PROMPT> Work through the records below, line by line, and say how many lines include "name", with nothing else.

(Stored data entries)

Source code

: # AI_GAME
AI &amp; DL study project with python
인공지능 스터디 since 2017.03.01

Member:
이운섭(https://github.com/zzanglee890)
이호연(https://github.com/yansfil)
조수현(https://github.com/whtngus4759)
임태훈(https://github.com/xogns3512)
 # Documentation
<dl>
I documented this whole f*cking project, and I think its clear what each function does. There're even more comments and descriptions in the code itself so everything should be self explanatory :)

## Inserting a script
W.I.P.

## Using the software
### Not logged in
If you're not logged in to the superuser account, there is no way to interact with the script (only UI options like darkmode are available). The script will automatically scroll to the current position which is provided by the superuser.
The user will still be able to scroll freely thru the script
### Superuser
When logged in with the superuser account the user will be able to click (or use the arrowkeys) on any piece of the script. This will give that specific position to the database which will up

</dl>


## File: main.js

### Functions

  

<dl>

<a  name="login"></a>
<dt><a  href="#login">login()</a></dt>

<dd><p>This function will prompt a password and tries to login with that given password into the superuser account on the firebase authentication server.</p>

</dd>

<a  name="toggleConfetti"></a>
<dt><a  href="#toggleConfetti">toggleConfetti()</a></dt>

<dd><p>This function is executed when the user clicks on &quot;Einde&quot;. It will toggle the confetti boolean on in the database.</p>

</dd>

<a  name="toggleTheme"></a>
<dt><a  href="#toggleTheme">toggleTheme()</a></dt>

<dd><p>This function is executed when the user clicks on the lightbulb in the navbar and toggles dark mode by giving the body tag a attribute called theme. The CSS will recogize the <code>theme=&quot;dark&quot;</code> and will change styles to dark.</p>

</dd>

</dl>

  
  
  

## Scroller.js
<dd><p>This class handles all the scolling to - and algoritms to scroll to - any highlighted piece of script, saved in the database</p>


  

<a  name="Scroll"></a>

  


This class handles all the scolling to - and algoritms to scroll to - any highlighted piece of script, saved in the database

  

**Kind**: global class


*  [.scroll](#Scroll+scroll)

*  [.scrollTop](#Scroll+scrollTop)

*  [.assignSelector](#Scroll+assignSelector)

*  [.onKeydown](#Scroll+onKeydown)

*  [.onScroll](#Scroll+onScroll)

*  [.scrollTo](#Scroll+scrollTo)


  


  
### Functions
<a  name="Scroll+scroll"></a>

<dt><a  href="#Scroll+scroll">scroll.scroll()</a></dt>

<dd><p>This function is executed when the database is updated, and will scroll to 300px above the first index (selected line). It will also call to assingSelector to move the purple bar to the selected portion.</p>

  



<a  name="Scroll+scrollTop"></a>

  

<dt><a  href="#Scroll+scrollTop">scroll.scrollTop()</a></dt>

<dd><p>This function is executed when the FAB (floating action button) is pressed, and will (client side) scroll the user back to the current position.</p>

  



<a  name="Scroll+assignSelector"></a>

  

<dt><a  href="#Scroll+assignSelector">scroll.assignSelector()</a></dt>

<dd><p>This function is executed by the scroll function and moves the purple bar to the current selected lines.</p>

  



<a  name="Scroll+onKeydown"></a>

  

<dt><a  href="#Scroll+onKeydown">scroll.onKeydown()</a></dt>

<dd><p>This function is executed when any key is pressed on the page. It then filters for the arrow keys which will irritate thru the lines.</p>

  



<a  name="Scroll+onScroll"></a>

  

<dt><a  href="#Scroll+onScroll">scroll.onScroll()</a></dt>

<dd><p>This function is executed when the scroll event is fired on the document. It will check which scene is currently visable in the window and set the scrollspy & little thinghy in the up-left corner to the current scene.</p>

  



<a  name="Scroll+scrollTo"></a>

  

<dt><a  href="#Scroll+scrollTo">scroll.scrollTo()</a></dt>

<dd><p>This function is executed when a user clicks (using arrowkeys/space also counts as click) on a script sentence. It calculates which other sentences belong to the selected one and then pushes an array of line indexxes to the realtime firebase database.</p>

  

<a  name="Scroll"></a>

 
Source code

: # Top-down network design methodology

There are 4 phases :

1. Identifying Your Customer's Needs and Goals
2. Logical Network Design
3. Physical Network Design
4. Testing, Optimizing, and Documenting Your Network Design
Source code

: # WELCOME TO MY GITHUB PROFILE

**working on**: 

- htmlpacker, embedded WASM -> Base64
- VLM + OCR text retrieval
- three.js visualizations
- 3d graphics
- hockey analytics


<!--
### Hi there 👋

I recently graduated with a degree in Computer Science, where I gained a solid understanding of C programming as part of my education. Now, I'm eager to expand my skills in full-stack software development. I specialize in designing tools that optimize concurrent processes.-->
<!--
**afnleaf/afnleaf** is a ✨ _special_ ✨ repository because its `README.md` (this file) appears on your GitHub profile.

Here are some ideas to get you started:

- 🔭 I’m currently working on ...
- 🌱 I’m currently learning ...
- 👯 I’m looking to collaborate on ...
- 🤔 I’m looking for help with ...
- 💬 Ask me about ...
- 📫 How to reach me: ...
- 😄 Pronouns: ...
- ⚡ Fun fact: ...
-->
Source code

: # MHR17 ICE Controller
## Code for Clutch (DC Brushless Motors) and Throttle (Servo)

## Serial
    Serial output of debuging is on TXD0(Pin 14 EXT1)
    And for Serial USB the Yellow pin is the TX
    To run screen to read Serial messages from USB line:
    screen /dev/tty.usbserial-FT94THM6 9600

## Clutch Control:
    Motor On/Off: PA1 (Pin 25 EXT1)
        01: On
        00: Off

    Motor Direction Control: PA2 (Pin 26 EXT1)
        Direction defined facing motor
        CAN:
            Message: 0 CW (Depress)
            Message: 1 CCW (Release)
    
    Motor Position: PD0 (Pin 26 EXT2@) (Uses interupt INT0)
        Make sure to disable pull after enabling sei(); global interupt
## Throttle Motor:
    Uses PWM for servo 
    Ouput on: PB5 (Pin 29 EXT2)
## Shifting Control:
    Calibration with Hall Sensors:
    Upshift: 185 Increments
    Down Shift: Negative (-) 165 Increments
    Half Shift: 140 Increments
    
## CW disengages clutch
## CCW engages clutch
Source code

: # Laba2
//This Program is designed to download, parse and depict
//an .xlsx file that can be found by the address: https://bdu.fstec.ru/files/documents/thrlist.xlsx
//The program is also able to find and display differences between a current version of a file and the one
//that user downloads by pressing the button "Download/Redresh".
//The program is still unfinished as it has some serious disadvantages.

THE ANSWER> 11